Work to complete: Your answer should be one number: the count of lines in these entries that hold the word "also".

Records for this task:

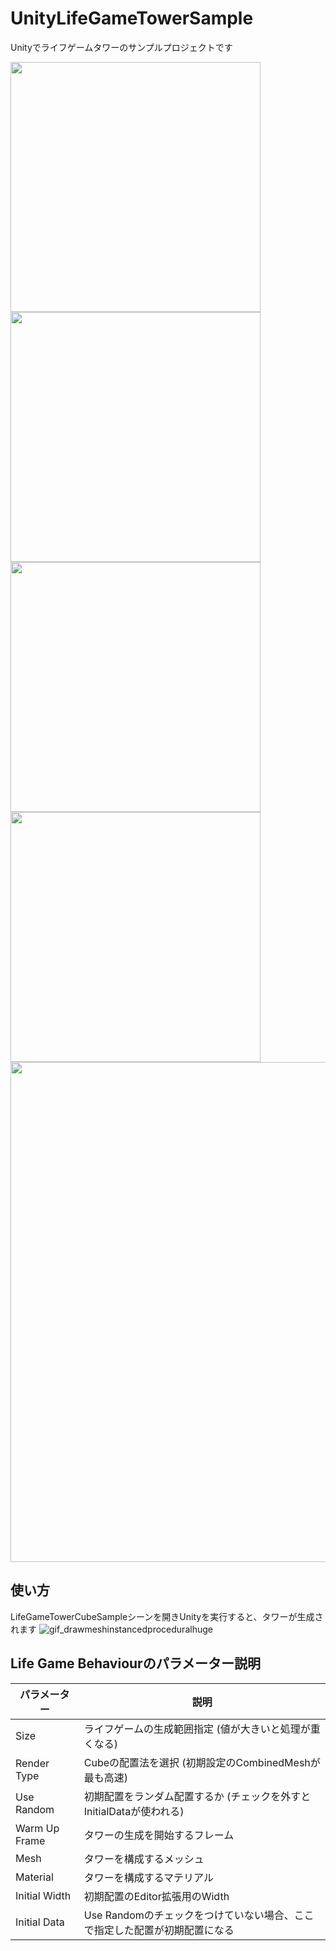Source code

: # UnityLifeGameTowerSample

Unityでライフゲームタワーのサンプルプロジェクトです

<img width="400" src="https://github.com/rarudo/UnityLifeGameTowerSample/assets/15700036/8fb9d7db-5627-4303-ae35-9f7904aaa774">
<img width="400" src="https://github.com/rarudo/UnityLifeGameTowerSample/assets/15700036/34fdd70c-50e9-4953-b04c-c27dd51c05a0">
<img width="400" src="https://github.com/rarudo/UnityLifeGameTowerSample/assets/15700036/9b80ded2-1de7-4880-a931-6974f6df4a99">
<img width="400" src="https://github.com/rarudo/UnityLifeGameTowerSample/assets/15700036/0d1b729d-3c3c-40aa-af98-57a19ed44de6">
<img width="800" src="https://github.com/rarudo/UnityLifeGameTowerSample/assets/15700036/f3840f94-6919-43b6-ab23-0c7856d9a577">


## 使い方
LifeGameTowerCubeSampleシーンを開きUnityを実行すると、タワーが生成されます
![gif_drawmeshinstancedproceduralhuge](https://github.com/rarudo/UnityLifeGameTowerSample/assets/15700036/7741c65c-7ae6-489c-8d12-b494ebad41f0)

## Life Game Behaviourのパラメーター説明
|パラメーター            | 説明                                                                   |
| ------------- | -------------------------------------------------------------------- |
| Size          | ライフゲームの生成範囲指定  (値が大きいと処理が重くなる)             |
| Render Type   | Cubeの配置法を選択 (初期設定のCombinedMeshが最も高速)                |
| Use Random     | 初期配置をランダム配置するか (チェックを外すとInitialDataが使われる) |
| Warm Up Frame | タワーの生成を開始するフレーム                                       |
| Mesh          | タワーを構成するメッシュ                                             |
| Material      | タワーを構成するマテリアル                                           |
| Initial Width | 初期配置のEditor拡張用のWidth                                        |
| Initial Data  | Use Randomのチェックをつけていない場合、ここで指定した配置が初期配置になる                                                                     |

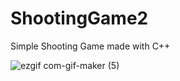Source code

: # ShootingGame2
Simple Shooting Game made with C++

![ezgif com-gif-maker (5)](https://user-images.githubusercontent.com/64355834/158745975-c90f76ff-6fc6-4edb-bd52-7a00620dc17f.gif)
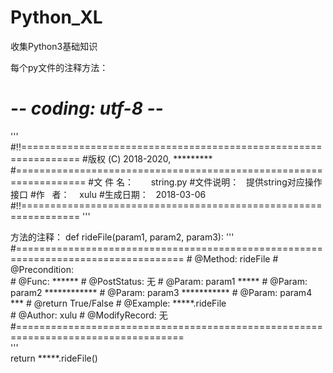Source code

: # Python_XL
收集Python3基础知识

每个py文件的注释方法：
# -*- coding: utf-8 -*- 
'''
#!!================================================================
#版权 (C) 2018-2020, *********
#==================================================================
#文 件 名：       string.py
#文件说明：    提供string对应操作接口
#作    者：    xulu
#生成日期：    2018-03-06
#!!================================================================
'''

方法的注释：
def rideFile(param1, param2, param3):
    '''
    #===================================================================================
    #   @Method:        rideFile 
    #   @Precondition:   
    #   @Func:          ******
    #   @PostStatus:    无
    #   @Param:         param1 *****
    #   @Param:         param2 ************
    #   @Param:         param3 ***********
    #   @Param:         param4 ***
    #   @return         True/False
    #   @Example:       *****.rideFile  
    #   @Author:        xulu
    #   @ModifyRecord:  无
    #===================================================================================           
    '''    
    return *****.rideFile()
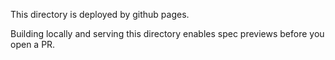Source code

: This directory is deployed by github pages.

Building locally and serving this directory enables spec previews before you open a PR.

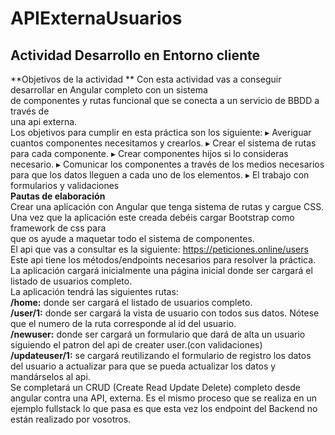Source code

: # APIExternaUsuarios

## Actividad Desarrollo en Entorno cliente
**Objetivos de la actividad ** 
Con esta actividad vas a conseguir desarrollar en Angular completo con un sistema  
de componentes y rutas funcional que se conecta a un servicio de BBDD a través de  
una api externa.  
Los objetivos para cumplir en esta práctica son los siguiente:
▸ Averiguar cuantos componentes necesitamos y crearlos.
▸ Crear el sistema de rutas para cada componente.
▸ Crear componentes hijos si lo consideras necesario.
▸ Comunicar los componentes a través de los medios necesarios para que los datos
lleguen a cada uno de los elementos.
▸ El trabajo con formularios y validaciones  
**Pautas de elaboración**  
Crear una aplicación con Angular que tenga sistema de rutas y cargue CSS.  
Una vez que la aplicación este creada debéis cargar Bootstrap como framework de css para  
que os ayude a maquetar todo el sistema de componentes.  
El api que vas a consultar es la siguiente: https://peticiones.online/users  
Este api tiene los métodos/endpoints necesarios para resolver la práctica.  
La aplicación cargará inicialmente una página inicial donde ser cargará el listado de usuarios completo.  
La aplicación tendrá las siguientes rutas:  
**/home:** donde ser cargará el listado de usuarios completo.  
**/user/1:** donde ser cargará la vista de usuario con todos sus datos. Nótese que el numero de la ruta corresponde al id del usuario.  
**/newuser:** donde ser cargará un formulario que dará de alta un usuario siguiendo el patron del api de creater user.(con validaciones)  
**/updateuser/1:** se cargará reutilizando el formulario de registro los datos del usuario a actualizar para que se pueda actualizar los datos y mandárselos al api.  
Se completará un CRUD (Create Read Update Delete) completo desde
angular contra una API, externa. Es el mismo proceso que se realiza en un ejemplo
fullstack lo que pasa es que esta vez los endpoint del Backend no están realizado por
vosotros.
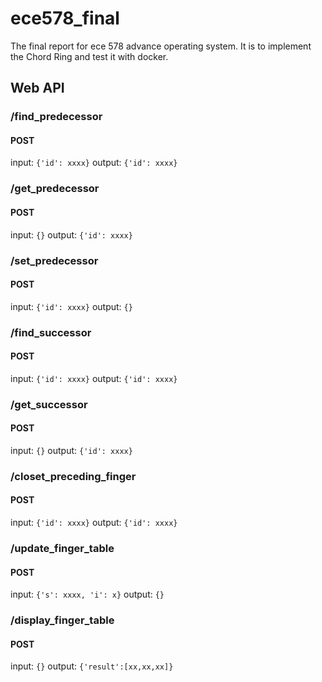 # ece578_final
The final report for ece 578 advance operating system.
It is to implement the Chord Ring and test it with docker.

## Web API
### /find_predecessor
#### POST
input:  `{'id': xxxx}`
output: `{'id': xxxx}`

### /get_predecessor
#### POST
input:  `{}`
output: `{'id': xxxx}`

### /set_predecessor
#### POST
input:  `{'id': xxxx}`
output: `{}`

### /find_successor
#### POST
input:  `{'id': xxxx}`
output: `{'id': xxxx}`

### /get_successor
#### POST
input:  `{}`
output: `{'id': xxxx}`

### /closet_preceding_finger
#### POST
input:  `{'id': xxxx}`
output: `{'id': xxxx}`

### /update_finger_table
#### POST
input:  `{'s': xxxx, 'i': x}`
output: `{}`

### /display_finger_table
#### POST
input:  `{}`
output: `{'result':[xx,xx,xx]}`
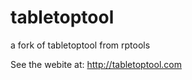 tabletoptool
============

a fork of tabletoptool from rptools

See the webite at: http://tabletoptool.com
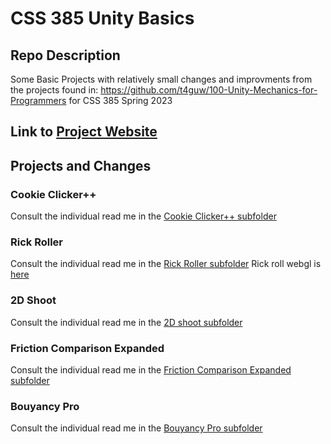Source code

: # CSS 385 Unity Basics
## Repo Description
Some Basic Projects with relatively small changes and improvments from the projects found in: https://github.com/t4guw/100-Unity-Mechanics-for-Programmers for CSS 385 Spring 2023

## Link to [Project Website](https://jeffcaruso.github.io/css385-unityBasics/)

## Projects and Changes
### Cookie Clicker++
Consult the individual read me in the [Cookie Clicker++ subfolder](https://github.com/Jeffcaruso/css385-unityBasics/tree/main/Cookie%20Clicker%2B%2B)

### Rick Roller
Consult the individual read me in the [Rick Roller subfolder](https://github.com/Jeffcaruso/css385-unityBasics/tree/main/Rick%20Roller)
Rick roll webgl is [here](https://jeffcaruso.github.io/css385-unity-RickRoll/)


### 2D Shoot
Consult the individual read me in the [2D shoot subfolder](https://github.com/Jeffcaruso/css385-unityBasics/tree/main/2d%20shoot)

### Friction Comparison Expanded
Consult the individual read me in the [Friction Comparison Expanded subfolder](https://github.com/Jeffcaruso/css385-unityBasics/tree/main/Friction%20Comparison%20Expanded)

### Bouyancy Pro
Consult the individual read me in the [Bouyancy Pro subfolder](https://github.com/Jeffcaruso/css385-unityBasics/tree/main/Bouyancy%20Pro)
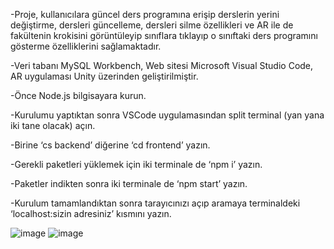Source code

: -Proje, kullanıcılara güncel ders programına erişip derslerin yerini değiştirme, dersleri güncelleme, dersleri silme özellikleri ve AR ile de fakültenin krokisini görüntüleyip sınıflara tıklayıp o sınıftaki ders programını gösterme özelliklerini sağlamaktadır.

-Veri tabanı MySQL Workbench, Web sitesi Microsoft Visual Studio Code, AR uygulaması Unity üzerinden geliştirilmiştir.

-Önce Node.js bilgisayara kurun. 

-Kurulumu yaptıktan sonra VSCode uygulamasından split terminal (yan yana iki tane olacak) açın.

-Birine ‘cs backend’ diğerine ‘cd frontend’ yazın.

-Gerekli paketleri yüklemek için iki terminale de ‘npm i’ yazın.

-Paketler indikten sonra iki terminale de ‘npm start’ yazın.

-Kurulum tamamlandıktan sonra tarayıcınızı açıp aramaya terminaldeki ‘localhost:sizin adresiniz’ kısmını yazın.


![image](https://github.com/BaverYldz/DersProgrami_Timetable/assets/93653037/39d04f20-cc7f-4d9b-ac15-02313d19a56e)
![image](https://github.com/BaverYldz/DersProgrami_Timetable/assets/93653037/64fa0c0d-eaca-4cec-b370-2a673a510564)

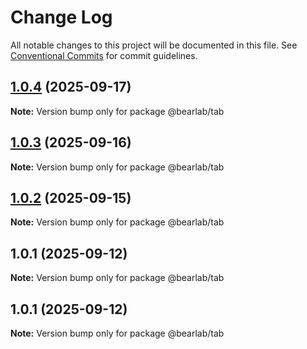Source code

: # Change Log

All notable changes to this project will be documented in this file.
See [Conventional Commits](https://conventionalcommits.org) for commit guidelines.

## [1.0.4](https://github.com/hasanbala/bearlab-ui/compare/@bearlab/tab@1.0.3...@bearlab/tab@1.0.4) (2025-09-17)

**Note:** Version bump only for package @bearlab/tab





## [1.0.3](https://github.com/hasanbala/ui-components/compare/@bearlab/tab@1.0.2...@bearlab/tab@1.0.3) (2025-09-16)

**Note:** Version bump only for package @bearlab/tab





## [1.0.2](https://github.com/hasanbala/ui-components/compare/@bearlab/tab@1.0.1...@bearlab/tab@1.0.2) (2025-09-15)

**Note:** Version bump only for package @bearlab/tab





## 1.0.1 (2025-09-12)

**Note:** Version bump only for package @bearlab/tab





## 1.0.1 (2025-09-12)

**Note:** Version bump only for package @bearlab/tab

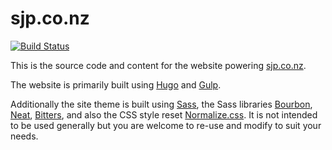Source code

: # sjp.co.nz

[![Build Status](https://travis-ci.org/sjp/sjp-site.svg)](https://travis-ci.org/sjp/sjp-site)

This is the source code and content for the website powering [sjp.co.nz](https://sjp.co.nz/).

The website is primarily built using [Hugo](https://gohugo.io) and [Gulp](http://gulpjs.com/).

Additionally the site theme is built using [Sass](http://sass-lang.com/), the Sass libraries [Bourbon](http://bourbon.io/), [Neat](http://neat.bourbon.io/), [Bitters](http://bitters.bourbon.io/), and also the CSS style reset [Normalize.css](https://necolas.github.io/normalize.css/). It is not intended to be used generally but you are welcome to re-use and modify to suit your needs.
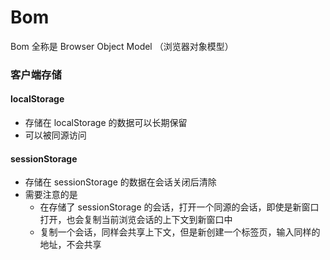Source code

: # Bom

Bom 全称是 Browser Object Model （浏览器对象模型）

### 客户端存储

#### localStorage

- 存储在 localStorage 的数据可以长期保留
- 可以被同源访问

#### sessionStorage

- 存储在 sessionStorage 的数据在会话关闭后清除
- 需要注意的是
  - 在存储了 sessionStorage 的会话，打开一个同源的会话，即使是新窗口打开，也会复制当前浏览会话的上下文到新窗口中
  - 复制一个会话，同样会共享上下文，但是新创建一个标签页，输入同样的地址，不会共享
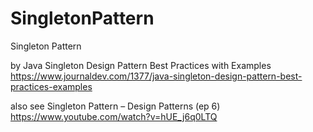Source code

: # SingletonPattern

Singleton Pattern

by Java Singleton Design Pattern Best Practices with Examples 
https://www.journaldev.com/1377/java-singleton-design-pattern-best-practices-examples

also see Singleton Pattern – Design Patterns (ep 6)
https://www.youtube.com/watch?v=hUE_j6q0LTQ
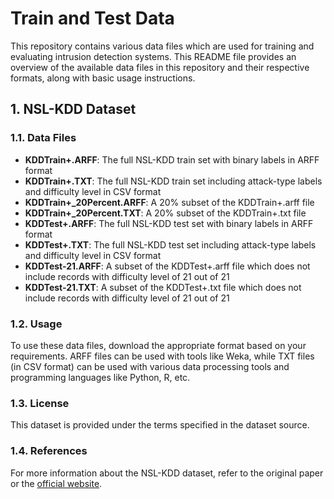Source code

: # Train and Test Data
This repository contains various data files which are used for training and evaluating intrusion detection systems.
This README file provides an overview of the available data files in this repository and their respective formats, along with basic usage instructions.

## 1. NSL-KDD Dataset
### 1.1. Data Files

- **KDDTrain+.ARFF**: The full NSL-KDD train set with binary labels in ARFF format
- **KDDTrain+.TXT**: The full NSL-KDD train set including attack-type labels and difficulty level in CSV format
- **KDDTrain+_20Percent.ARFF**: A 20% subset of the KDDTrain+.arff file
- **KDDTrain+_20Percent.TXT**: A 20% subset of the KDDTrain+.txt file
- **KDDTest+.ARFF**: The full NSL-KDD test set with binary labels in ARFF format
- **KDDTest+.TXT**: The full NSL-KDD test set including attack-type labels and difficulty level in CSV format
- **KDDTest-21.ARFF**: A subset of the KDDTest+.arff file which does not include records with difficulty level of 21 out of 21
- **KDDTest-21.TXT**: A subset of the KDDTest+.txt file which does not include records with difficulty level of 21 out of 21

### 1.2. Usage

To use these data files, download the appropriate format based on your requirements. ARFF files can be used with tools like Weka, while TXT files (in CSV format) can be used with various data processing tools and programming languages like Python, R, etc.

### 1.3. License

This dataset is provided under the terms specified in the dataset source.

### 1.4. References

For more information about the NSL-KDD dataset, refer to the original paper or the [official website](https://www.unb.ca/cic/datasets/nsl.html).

Result of this task: 2